Focus: Technical analysis and macro portfolio strategy
Short-term (January-February 2017) markets appear to be entering a correction phase, though one push higher is quite possible. Historically, markets correct going into and following a U.S. presidential inauguration after a win by the opposition party following a two-term president. The underlying fundamental cause is that investors appreciate that all that the new president intends may not come to pass as expected or as quickly, and this may very well be the case this year. Beyond equities, further analysis, most from commercial trader positioning (versus speculators), shows a bearish setup for crude oil, and bullish ones for the Yen, Euro, bond prices and gold.

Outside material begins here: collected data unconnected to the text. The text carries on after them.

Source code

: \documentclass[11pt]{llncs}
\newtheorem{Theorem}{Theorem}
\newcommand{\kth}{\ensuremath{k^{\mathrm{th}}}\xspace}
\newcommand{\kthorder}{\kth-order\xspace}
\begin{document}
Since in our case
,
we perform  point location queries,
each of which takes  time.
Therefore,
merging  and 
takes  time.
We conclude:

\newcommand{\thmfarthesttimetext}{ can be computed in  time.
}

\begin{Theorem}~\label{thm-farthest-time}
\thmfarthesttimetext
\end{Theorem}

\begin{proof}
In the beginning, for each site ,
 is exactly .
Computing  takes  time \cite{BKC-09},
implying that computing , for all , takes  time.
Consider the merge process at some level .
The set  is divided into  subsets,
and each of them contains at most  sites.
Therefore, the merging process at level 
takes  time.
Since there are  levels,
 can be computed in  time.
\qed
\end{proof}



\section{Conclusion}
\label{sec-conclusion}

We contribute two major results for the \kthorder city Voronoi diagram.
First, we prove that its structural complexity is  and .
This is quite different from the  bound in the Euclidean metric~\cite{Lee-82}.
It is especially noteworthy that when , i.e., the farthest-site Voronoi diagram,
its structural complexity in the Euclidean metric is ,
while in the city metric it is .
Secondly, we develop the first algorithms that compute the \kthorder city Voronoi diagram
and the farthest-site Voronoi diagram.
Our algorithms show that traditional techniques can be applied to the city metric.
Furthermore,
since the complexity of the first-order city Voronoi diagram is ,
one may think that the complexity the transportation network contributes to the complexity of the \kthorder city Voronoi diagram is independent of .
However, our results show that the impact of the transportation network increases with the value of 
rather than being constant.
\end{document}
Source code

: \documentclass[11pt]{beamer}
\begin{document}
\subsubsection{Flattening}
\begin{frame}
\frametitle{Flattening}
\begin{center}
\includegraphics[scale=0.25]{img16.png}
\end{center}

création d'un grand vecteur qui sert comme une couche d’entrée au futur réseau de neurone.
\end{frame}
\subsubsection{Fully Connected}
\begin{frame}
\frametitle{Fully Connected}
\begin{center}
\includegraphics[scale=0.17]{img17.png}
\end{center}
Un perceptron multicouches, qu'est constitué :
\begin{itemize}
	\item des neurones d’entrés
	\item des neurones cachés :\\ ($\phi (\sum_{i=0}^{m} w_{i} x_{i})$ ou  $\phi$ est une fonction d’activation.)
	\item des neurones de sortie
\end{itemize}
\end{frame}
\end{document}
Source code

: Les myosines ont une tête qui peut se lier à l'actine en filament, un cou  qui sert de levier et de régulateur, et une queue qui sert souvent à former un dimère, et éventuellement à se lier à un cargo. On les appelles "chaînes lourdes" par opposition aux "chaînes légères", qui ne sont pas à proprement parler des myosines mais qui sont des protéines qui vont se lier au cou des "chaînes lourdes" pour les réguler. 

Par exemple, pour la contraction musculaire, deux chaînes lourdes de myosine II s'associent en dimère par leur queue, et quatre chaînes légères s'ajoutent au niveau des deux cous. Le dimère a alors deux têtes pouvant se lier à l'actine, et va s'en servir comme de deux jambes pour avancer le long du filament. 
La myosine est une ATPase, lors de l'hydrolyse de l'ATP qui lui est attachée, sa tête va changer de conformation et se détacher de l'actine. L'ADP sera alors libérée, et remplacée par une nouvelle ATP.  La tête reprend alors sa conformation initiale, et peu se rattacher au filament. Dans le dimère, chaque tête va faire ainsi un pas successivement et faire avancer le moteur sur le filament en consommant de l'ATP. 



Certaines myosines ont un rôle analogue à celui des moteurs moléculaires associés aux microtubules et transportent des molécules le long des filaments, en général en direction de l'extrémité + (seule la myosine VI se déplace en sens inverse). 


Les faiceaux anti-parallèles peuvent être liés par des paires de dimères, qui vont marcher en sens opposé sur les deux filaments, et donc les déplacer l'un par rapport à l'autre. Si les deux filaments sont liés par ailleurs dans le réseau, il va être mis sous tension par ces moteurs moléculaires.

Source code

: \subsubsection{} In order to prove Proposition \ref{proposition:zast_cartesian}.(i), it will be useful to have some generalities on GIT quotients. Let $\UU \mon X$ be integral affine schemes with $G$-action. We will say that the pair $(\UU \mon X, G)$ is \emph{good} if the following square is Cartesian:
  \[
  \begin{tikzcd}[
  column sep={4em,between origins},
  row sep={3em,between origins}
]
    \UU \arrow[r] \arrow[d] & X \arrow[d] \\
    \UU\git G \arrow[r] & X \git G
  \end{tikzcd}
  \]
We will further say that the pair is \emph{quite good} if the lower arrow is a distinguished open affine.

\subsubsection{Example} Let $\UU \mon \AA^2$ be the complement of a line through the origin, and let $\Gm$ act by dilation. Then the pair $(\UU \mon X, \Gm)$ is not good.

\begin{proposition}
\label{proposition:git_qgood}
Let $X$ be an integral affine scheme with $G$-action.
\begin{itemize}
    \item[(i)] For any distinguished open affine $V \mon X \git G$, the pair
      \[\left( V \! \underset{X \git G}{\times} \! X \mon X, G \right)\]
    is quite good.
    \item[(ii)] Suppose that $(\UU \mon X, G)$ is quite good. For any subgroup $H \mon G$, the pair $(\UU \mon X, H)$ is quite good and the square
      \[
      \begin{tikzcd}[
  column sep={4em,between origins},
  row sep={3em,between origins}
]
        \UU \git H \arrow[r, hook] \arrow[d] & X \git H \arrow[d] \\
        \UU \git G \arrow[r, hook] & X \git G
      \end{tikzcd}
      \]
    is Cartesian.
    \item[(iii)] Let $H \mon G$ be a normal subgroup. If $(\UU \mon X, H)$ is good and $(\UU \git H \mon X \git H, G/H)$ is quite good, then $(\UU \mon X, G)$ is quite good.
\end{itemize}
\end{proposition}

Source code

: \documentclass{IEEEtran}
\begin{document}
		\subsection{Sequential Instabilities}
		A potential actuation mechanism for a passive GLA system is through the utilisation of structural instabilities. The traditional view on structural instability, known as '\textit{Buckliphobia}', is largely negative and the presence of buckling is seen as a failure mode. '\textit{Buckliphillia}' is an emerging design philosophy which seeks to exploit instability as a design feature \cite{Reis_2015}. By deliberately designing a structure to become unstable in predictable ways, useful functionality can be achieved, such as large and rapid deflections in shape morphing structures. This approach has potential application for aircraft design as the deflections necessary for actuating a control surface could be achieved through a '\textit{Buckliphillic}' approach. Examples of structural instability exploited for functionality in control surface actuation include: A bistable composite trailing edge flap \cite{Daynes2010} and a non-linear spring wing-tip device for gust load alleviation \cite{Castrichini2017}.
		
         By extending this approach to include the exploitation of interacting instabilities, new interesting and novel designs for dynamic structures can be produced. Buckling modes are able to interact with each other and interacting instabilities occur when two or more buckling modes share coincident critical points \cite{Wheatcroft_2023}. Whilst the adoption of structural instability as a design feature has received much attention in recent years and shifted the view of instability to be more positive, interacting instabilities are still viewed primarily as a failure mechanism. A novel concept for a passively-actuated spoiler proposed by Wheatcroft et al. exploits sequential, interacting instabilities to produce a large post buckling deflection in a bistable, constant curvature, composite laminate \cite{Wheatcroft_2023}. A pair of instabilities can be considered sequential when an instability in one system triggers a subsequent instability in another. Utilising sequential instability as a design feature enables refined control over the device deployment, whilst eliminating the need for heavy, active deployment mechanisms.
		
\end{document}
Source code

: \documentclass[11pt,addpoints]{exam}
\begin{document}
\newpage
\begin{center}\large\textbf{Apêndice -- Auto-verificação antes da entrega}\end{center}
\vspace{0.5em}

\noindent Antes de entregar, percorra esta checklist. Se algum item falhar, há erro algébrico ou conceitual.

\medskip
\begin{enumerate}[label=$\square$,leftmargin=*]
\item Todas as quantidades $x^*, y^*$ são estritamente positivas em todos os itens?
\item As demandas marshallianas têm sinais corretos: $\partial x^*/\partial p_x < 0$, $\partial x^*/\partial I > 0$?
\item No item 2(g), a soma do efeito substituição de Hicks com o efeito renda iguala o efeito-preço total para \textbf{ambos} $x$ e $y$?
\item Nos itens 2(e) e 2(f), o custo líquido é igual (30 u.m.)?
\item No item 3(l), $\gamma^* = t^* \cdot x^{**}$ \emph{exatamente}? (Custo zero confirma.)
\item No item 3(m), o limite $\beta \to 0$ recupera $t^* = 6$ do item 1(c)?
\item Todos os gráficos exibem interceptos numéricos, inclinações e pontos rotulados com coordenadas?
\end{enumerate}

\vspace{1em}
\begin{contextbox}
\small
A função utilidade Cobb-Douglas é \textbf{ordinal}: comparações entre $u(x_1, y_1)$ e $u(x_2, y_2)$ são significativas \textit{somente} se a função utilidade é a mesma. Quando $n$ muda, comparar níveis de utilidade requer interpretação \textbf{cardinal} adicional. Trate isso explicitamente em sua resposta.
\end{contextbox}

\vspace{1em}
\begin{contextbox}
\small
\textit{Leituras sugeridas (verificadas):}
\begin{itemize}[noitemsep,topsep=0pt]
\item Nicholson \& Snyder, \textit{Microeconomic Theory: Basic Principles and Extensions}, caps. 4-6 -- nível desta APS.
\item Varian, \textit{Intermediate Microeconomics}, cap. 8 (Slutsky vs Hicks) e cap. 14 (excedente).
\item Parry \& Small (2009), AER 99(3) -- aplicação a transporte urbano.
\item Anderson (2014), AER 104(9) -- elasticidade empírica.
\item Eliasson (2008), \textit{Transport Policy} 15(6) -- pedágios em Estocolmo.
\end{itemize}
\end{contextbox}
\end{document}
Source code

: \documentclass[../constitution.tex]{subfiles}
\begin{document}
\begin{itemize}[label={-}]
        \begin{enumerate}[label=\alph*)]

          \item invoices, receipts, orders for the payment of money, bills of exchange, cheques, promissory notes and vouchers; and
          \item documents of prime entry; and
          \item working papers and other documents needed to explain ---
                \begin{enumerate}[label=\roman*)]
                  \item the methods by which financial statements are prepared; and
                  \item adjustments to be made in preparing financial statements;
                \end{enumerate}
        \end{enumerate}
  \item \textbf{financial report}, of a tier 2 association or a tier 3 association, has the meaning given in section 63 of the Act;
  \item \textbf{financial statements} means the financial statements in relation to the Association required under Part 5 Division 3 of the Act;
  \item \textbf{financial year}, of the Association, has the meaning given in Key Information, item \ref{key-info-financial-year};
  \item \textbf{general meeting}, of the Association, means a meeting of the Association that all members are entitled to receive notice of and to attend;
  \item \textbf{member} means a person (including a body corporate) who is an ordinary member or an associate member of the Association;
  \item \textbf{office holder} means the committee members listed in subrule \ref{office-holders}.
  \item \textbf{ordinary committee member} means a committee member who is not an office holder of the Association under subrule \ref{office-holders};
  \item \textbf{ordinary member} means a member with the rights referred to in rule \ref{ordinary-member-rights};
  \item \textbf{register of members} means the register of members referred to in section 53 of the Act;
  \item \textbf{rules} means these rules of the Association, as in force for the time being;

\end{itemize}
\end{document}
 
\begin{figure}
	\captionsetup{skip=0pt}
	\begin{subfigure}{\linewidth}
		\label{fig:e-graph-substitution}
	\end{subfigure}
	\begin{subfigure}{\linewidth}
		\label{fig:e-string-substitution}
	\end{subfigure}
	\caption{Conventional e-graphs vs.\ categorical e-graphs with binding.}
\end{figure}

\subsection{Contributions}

On a mid-term basis (February-August 2017), markets are expected to bottom quickly from the end of the presidential honeymoon because the short-term correction is not a trend change, some of Trump’s plans, especially around taxes, have legs in investor’s minds, and seasonality patterns — a weak January, followed by a stronger February and March — are supportive.
However, on a longer-term horizon (August 2017 and out), some technical and fundamental problems are building. While there has been much healing for corporate balance sheets and housing, structural problems stemming from debt, be it at the individual (debt-to-income, autos, student loans) or governmental level (China, U.S. et al), still persist. All the stimulus, in the end, does not help create end demand, nor has time, alone, been enough to set the stage for the next secular bull market in equities.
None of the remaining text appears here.